Saturday, July 3, 2010

When Does Interpretation Start?

When does one begin to develop an interpretation of a piece? The common wisdom is that you learn to play it first, then add in the “musical stuff” later.

That’s a flawed conception. It treats a piece as two separate entities: technique and physical movements vs. musical elements and interpretation.

The way we execute a piece physically (technique) is a direct product of interpretation. Playing a diminuendo requires a different sort of technique that just playing at even volume. Forte feels different in the fingers than piano.

So in a sense “learning” a peice first, then adding musical elements is like learning two sets of movements. And considering that most guitarists only interpret as an afterthought to finger wiggling, we’re left with a majority of our practice time devoted to a dry so called “un-interpreted**” version of a piece that comes out on stage because we spent more time practicing that way.

Practice and incorporate musical elements from the start of working a piece, and ingrain those movements from day one. Of course you’ll change things along the way and be able to do more interpretive elements, but it can’t hurt to get a head start.

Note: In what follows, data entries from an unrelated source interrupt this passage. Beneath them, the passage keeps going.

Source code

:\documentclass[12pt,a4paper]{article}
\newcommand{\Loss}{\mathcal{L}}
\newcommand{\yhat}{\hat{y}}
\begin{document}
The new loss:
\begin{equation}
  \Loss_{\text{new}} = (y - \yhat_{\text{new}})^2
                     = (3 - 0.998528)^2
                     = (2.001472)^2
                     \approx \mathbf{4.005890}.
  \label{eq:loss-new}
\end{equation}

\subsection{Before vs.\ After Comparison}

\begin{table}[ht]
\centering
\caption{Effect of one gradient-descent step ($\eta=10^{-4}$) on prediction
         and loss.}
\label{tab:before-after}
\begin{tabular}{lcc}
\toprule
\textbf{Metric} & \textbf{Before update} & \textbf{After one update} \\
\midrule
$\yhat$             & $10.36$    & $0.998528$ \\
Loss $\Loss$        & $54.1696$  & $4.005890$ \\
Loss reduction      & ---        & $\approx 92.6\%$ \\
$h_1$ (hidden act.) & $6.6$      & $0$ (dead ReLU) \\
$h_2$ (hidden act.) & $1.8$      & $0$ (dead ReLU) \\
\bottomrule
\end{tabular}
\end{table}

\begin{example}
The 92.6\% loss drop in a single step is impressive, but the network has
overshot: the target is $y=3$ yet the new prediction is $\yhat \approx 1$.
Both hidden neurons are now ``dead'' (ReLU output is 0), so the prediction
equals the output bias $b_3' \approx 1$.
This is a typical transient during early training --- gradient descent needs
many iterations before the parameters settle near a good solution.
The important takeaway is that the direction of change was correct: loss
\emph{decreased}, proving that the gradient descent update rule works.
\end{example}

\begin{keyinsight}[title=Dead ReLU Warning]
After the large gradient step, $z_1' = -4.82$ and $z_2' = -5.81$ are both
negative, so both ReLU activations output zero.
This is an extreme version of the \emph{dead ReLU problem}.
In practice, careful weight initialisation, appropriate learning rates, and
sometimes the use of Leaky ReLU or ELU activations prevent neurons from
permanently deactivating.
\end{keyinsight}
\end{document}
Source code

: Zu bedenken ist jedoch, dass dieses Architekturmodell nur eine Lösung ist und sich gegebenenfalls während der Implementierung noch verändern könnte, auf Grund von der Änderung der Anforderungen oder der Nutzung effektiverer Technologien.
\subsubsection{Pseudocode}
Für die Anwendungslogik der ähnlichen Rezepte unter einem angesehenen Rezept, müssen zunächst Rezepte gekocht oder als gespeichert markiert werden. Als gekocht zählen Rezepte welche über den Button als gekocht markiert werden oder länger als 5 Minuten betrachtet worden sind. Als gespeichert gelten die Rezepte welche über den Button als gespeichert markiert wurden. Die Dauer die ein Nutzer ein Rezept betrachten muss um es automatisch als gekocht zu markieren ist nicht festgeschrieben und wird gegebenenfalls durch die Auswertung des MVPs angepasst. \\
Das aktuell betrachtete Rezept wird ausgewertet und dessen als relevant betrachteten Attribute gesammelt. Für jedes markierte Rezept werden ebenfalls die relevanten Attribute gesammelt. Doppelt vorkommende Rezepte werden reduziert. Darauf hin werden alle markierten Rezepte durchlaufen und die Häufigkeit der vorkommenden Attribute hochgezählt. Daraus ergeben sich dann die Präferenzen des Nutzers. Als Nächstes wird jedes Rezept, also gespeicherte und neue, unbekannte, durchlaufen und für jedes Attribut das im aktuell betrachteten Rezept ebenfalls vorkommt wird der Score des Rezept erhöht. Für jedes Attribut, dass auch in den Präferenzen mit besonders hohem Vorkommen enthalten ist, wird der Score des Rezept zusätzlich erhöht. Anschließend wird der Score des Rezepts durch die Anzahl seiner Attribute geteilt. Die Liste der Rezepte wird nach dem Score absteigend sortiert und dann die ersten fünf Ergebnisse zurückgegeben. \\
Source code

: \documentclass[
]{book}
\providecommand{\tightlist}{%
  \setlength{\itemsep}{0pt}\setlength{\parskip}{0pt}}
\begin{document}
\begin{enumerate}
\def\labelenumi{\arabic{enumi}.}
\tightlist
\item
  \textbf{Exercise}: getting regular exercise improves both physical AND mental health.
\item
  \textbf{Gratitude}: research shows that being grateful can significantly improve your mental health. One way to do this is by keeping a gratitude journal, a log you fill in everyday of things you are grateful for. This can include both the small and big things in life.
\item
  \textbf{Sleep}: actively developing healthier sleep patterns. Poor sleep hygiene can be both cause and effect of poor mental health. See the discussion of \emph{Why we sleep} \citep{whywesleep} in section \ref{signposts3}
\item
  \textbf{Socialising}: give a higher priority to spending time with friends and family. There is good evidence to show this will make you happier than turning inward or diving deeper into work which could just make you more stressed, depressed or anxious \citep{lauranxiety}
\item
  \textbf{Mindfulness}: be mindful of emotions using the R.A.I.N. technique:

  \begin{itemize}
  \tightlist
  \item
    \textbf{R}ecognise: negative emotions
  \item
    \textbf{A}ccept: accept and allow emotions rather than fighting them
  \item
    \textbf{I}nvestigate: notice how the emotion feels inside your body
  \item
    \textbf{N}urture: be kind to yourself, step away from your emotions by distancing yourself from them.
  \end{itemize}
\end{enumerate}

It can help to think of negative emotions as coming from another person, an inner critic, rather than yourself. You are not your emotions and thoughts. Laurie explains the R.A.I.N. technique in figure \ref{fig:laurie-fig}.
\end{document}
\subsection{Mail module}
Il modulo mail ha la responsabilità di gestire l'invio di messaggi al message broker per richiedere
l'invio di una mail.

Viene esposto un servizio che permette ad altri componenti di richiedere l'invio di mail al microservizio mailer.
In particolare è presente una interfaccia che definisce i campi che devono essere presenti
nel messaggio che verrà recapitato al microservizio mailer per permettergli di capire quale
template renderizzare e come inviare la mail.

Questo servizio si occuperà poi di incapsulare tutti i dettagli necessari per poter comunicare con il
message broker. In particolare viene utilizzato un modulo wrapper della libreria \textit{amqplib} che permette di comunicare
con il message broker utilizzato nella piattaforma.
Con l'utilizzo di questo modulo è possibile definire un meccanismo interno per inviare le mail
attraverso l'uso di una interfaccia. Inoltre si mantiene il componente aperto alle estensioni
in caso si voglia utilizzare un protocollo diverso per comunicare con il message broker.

**There’s no such thing as uninterpreted music. Even the lack of making a choice about a musical element is making a choice about the element, and it still results in an “interpretation” that comes out of the player.

1 comment:

JoshuaBavaro said...

I completely agree. I always had trouble separating the two, until I realized that I shouldn't be. Even though my teachers always encouraged technique first, I would learn my music the only way I knew how, and just tell them that I worked on technique first. Surprisingly, they always said "it makes such a big difference in your playing," even though I was doing exactly the same thing as I always did. Great post!